Die Stadt Ohrid liegt wunderschön oberhalb vom See. Man hat fast immer eine schöne Sicht. Angeblich soll es mehr Kirchen als Tage im Jahr in dem kleinen Ort geben.
Aber es gibt auch eine Burg.
Nordmazedonien ist ein Binnenland, besitzt jedoch trotzdem eine eigene kleine Marine. Genau genommen die kleinste Marine der Welt. Dieses Patrouillenboot steht bereit, falls die Albaner über den See kommen.
Wir hatten nach vielen Tagen wildstehen mal wieder die Gelegenheit die Wäsche zu waschen.
Und Karl konnte ganz entspannt am See spielen.

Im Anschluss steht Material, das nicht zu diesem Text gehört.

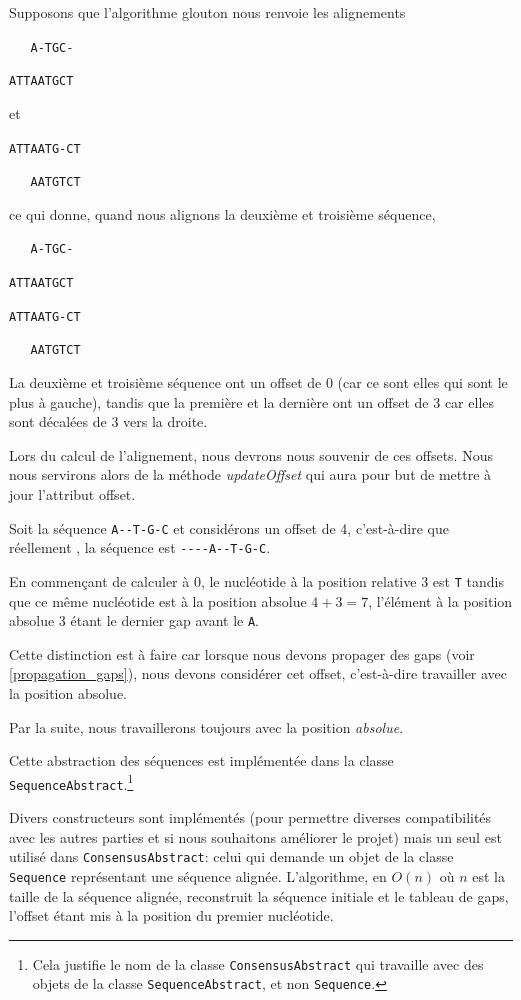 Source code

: \begin{exemple} [Offset]
	Supposons que l'algorithme glouton nous renvoie les alignements

	\verb|   A-TGC-|

	\verb|ATTAATGCT|

	et

	\verb|ATTAATG-CT|

	\verb|   AATGTCT|

	ce qui donne, quand nous alignons la deuxième et troisième séquence,

	\verb|   A-TGC-|

	\verb|ATTAATGCT|

	\verb|ATTAATG-CT|

	\verb|   AATGTCT|

	La deuxième et troisième séquence ont un offset de 0 (car ce sont elles qui
	sont le plus à gauche), tandis que la première et la dernière ont un offset
	de 3 car elles sont décalées de 3 vers la droite.

	Lors du calcul de l'alignement, nous devrons nous souvenir de ces offsets.
	Nous nous servirons alors de la méthode \emph{updateOffset} qui aura pour
	but de mettre à jour l'attribut offset.
\end{exemple}

\begin{exemple} 
	Soit la séquence \verb|A--T-G-C| et considérons un offset de 4, c'est-à-dire
	que \og réellement \fg, la séquence est \verb|----A--T-G-C|.

	En commençant de calculer à 0, le nucléotide à la position relative 3 est
	\verb|T| tandis que ce même nucléotide est à la position absolue $4 + 3 = 7$,
	l'élément à la position absolue 3 étant le dernier gap avant le \verb|A|.
\end{exemple}

Cette distinction est à faire car lorsque nous devons propager des gaps (voir
\ref{propagation_gaps}), nous devons considérer cet offset, c'est-à-dire
travailler avec la position absolue.

Par la suite, nous travaillerons toujours avec la position \textit{absolue}.

Cette abstraction des séquences est implémentée dans la classe
\verb|SequenceAbstract|.\footnote{Cela justifie le nom de la classe
	\verb|ConsensusAbstract| qui travaille avec des objets de la classe
\verb|SequenceAbstract|, et non \verb|Sequence|.}

Divers constructeurs sont implémentés (pour permettre diverses compatibilités
avec les autres parties et si nous souhaitons améliorer le projet) mais un seul
est utilisé dans \verb|ConsensusAbstract|: celui qui demande un objet de la
classe \verb|Sequence| représentant une séquence alignée.  L'algorithme, en
$O(n)$ où $n$ est la taille de la séquence alignée, reconstruit la séquence
initiale et le tableau de gaps, l'offset étant mis à la position du premier
nucléotide.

Ohrid war zu 100% auf Tourismus getrimmt und falls jemand sich je gefragt hat, wo die Polen und Tschechen ihren Sommerurlaub verbingen: hier. Wir hatten dann auch schnell Schluss von dem Trubel und wollten weiter. Dafür ging es erstmal nach Norden in den Mavrovo-Nationalpark, der uns von einigen, die wir unterwegs getroffen hatten, empfohlen wurde. Um nach Norden zu gelangen gibt es aktuell nur eine Landstraße. Allerdings ist eine Autobahn mit paralleler Linienführung im Entstehen, gebaut von Chinesen. Das heißt China fliegt die eigenen Leute ein, aber die Nordmazedonier mit immerhin 20% Arbeitslosenquote gehen erstmal leer aus. Die LKW trugen chinesische Schriftzeichen, die Bauarbeiter trugen Coronamasken und große Bautafeln dankten dem chinesischen Volk. Eine dubiose Annäherung, wenn man doch eigentlich in die EU möchte.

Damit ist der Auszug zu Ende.